BEGIN Supplied data
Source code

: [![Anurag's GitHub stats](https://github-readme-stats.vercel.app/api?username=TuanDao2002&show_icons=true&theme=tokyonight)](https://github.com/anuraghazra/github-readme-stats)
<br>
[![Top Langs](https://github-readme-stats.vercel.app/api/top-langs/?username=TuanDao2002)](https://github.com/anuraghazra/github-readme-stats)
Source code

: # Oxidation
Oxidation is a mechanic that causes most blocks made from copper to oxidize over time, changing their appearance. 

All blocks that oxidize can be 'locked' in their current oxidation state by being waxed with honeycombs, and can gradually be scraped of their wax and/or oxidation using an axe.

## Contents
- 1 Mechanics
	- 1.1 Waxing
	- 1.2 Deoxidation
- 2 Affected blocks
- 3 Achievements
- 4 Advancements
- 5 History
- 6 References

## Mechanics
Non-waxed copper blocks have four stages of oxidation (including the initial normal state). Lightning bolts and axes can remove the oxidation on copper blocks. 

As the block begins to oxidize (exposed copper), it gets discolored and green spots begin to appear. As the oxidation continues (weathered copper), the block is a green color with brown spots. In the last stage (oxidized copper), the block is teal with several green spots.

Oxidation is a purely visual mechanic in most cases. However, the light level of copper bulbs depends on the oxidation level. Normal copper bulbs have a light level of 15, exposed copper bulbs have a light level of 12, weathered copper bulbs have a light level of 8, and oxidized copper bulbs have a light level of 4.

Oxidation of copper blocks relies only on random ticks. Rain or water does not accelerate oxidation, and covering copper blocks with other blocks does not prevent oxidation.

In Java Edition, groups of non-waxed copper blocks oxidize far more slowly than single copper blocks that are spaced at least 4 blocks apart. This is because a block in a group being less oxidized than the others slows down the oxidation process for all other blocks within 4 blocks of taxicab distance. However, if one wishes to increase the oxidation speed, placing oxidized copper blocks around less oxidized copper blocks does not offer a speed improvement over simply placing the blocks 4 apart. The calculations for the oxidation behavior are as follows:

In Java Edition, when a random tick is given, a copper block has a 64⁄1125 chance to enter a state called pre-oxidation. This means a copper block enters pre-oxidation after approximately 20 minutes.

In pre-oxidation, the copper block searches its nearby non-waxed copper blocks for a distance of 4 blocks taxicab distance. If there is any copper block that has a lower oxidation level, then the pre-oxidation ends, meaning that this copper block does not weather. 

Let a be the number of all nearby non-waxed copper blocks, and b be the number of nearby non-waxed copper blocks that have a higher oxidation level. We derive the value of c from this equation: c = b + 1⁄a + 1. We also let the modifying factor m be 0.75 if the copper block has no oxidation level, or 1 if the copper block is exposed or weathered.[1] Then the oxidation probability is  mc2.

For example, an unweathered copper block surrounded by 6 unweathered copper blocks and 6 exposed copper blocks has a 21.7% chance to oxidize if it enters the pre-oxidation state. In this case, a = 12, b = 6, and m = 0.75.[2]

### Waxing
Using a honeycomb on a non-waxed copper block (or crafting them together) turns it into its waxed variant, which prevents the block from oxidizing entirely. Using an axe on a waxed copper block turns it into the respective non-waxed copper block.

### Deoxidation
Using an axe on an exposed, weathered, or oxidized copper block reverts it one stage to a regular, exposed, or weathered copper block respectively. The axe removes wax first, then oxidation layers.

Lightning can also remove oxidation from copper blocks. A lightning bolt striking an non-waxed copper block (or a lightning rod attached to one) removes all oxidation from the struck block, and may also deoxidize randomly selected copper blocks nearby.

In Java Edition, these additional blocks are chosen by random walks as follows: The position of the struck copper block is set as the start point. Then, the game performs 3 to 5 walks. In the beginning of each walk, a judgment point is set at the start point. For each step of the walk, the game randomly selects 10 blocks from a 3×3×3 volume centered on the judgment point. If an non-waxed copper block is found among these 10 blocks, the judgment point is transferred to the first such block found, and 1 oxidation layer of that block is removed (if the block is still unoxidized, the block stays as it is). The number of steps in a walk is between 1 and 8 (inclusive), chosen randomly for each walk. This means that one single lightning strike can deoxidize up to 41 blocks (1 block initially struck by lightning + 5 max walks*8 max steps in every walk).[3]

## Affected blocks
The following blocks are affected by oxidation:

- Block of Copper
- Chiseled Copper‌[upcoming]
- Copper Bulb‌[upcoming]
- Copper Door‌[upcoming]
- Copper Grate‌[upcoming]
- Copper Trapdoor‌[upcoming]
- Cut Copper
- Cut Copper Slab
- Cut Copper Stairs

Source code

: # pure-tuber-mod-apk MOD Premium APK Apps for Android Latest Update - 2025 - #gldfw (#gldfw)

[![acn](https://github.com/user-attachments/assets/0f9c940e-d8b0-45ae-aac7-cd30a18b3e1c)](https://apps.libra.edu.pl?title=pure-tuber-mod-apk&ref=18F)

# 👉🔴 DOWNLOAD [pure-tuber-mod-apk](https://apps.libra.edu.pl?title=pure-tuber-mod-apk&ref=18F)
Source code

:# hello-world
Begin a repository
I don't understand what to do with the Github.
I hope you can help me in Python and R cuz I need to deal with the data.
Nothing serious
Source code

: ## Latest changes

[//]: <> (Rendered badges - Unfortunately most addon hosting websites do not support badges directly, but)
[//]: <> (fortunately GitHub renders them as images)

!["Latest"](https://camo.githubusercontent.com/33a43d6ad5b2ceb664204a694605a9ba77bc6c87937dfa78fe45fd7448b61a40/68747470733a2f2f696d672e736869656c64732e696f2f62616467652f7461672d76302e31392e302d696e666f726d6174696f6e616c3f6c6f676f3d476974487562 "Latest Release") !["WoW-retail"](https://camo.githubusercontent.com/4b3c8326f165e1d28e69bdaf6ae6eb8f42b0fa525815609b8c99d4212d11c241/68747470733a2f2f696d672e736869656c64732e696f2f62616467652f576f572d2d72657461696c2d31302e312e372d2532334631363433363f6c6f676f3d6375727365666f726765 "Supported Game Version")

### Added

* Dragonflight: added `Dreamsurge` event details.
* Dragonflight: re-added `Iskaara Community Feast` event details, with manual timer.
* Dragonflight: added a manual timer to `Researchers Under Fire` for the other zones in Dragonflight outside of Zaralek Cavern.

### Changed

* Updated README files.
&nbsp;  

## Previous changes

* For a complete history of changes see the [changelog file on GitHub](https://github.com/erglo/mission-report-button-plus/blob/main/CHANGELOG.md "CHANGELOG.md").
END Supplied data
Task goal: Look through the records for the word "Latest". Every line that has it should be copied.

Response to this task:
: # pure-tuber-mod-apk MOD Premium APK Apps for Android Latest Update - 2025 - #gldfw (#gldfw)
: ## Latest changes
!["Latest"](https://camo.githubusercontent.com/33a43d6ad5b2ceb664204a694605a9ba77bc6c87937dfa78fe45fd7448b61a40/68747470733a2f2f696d672e736869656c64732e696f2f62616467652f7461672d76302e31392e302d696e666f726d6174696f6e616c3f6c6f676f3d476974487562 "Latest Release") !["WoW-retail"](https://camo.githubusercontent.com/4b3c8326f165e1d28e69bdaf6ae6eb8f42b0fa525815609b8c99d4212d11c241/68747470733a2f2f696d672e736869656c64732e696f2f62616467652f576f572d2d72657461696c2d31302e312e372d2532334631363433363f6c6f676f3d6375727365666f726765 "Supported Game Version")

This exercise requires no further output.